WHAT THE TASK ASKS: Lift out each line of the data that holds "sources".

--- START ---

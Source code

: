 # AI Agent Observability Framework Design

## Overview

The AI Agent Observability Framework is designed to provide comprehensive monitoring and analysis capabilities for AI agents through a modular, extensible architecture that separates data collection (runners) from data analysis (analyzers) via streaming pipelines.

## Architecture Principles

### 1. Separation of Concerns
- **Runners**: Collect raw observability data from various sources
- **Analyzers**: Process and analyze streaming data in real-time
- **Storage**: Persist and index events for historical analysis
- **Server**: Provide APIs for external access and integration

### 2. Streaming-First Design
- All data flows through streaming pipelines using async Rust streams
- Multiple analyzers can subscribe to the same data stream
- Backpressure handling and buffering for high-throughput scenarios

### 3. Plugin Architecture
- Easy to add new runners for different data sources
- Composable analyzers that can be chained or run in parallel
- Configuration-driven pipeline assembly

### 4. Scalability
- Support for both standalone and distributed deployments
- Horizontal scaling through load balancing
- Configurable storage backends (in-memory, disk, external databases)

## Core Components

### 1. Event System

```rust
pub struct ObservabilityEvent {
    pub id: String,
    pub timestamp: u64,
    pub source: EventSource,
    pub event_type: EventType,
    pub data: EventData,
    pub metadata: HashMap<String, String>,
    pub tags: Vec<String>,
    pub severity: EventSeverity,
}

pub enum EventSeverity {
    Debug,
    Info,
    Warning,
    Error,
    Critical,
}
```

--- END ---

ANSWER TO THIS TASK:
- **Runners**: Collect raw observability data from various sources
- Easy to add new runners for different data sources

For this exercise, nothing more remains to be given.